This project contains the code and training/test data used for training and testing Energy Graph Neural Networks (EGNN). The code is a modified version of the Graph Neural Network code by masashitsubaki which is available here under the Apache license.

Model overview figure

Requirements

CANDOCK

A copy of the CANDOCK docking program is provided in the CANDOCK submodule directory. To build CANDOCK, you will need a modern C++ compiler, the Boost Library, and CMake. Other requirements, such as GSL and OpenMM will be installed during the CMake build process. Note that CANDOCK is only required for reproducing the docking results shown in the associated paper. It is not required for running the associated Python scripts.

EGNN

  • PyTorch
  • scikit-learn
  • RDKit

Usage

Obtain the code

git clone https://github.com/chopralab/egnn.git
cd egnn
git submodule update --init --recursive

The above commands will download both the EGNN Python scripts required for training a model and the C++ docking code for CANDOCK v0.6.0.

Building CANDOCK

After doing the above, do the following where N is the number of processor cores on your machine:

cd candock
mkdir build
cd build
cmake .. -DCMAKE_BUILD_TYPE=Release
make -j N

Note that the above commands are tested on Ubuntu 16.04 and 18.04.

Running the EGNN code

All the files in the input are prepared for the compounds discussed in the paper. Each line of the text file corresponds to a compound used in the training (data.txt) and test sets (test.txt). THe first column is the SMILES string for the molecule, the next 2 columns are the best two scores out of 96 scores obtained from docking the compound with CANDOCK. Best scoring functions were determined using Kappa statistics. In the data.txt file, there is an additional column to denote if the compound is active or inactive (with a 0 or 1, respectively).

After creating/editing the above two files, you must run the preprocess_train_data.sh script. If any changes to the compounds is made in either data.txt or test.txt, the script must be run again. You must supply the name of the dataset and the radius used for fingerprinting. By default, the dataset will be named PDL1 and the radius will be 2. This script will populate the folders train and test with the required data for running the model.

Once the training and test sets have been prepared, you can run the train_full.sh script to train the model where the weights will be placed in the fullmodel directory. You can edit the hyperparameters in the train_full.sh and you must ensure that the radius parameter matches that of the one used during preparation.
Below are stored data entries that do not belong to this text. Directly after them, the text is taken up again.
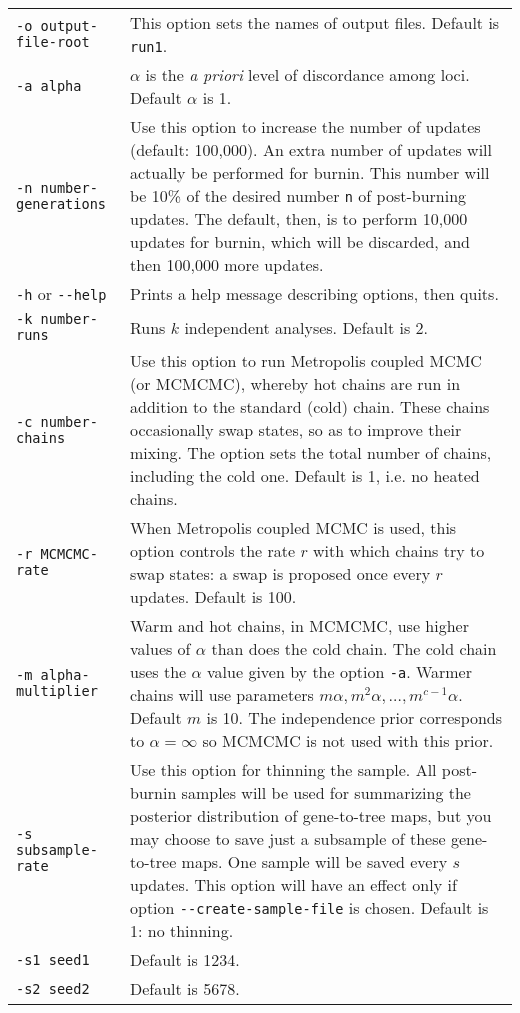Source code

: \documentclass[12pt,english,final,letterpaper]{article}
\begin{document}
\bigskip

\noindent
\hspace*{-.2in}
\begin{tabular}{l|p{4.6in}}
{\tt -o output-file-root}&This option sets the names of output 
files. Default is {\tt run1}.\\
{\tt -a alpha}&$\alpha$ is the {\it a priori} level of discordance among 
loci. Default $\alpha$ is 1.\\
{\tt -n number-generations}&Use this option to increase the number of 
updates (default: 100,000). An extra number of updates will actually be 
performed for burnin. This number will be 10\% of the desired number {\tt n} 
of post-burning updates. The default, then, is to perform 10,000 updates for 
burnin, which will be discarded, and then 100,000 more updates.\\
{\tt -h} or \verb+--help+&Prints a help message describing options,
then quits.\\
{\tt -k number-runs}&Runs $k$ independent analyses. Default is 2.\\
{\tt -c number-chains}&Use this option to run Metropolis coupled MCMC (or MCMCMC), 
whereby hot chains are run in addition to the standard (cold) chain. 
These chains occasionally swap states, so as to improve their mixing. 
The option sets the total number of chains, including the cold one. 
Default is 1, i.e. no heated chains.\\
{\tt -r MCMCMC-rate}&When Metropolis coupled MCMC is used, this option
controls the rate $r$ with which chains try to swap states: a swap
is proposed once every $r$ updates. Default is 100.\\
{\tt -m alpha-multiplier}&Warm and hot chains, in MCMCMC, use higher values 
of $\alpha$ than does the cold chain. The cold chain uses the $\alpha$ value 
given by the option {\tt -a}. Warmer chains will use parameters 
$m\alpha, m^2\alpha,\dots, m^{c-1}\alpha$. Default $m$ is 10.
The independence prior corresponds to $\alpha=\infty$ so MCMCMC is not used
with this prior.\\
{\tt -s subsample-rate}&Use this option for thinning the sample. All post-burnin samples
will be used for summarizing the posterior distribution of gene-to-tree maps, 
but you may choose to save just a subsample of these gene-to-tree maps. One sample
will be saved every $s$ updates. This option will have an effect only if option
\verb+--create-sample-file+ is chosen. Default is 1: no thinning.\\
{\tt -s1 seed1}&Default is 1234. 
\\
{\tt -s2 seed2}&Default is 5678.
\end{tabular}
\end{document}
After the model finishes training, the run_test.sh script can be run, which will predict the activity of the compounds in the test.txt file. Note that hyperparameters must be the same as when the model was trained to ensure that correct weights are loaded. This script will automatically bootstrap the results and place the final results in the bootstrapping_results directory. The final results can be combined using the combining_smiles_bootstrapping_average_countsover0.5.py script.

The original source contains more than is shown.